Knot- and Mesh analysis
When considering electrical networks, the currents in nodes and the voltages in meshes are analysed in particular. The analysis of nodes and meshes in electrical networks is carried out using the two Kirchhoff’s rules.
Learning objectives: Knot- and Mesh analysis
The Students
- 1.
- know the basic definitions for describing an electrical network.
- 2.
- can apply the node rule and the mesh rule to electrical networks.
1 Current density in free space
Facts and concepts from field theory lead to explanations in structured field space. To this end, Figure 1 shows a positively charged plate and a negatively charged plate facing each other.The space between the two plates has an electric field \(\vec {E}\) and a medium with conductivity \(\sigma \). Charge carriers can move in the free space. A directed movement of charge carriers and thus a current density \(\vec {J}\) between the plates occurs. The current density is source-free in the area under consideration.
The source-free nature of the current density is illustrated by the equation 1. This describes that no sources or sinks exist, as there are no field-forming charges in space. In this case, the current density is source-free and the same number of charges flow into and out of the surface. Mathematically, this is expressed in the continuity equation for consideration in free space:
\begin {equation} \oint _{}^{} \vec {J} d\vec {A} = 0 \rightarrow div \vec {J} = 0 \label {divJQuellenfreiheit} \end {equation}
2 Current density in structured space
In a structured field space (see Figure 2), the current density must also be free of sources. All charges that enter the field space must also leave it again. This also applies in cases where an electrical conductor has more than one discharge path . A supply line with two conductors is indicated, in which the charges are distributed between the two conductors. The cylinder surface areas \(A_1\), \(A_2\) and \(A_3\) define a structured field space with the adjacent cylinders. Just as the charges are distributed, the current densities are distributed throughout the structured space. Thus, the current density \(\vec {J_1}\) is the sum of the outgoing current densities \(\vec {J_2}\) and \(\vec {J_3}\).
Since the field space in the example is structured by the surfaces and the cross-section of the conductor is defined, the currents of the conductors can be determined from the relationship between the current density and the surface area according to equation 2.
\begin {equation} I_1 = \iint _{A}^{} \vec {J_1} d\vec {A} \label {GleichungStromberechnung} \end {equation}
The relationship between the current densities can thus be transferred to the currents. The current of the supply line \(I_1\) is the sum of the two branch currents \(I_2\) and \(I_3\). The example conductor can also be represented as a simplified electrical network. The currents determined around the connection point K (node) are shown in Figure 3.

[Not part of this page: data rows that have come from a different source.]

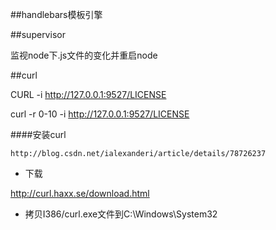 ##handlebars模板引擎



##supervisor

监视node下.js文件的变化并重启node



##curl

CURL -i http://127.0.0.1:9527/LICENSE

curl -r 0-10 -i http://127.0.0.1:9527/LICENSE

####安装curl

`http://blog.csdn.net/ialexanderi/article/details/78726237`

- 下载

http://curl.haxx.se/download.html

- 拷贝I386/curl.exe文件到C:\Windows\System32
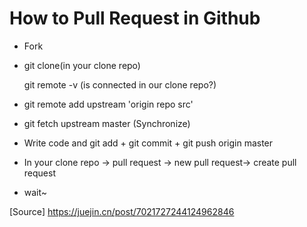 # How to Pull Request in Github

+ Fork

+ git clone(in your clone repo)

  git remote -v (is connected in our clone repo?)

+ git remote add upstream 'origin repo src'

+  git fetch upstream master (Synchronize)

+ Write code and git add + git commit + git push origin master

+ In your clone repo -> pull request -> new pull request-> create pull request

+ wait~  

[Source] https://juejin.cn/post/7021727244124962846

3 Digression: Graph theory
In mathematics, graph theory deals with the description of nodes and edges, while account analysis also defines nodes and branches. Graph theory allows the edges and nodes shown in Figure 4 and their properties to be related to each other. Multiple nodes can be connected to each other via the edges.
When several nodes are connected to each other with edges, a graph is created. This graph can be used to describe an electrical network, for example. The example of a network with five nodes and the edges between the nodes is shown in Figure 5. When searching for a path through the network , there are various possibilities. A path from node 1 via nodes 2, 4 and 5 back to node 1 is highlighted in red. If the start and end are the same node, this path is also referred to as a cycle in graph theory. Any cycle in which each node is "visitedönly once, except for the start and end, is called a "circle". In electrical networks, these circles are also referred to as meshes.
In mathematics, a matrix is a useful tool for explaining the relationship between nodes. The nodes have a differentiated number of edges, and not all nodes are connected to each other. The adjacency matrix describes the relationship between the nodes. Such an adjacency matrix is set up in equation 3 for the example network described. It thus completely describes the graph, apart from the graphical representation in the 2D display.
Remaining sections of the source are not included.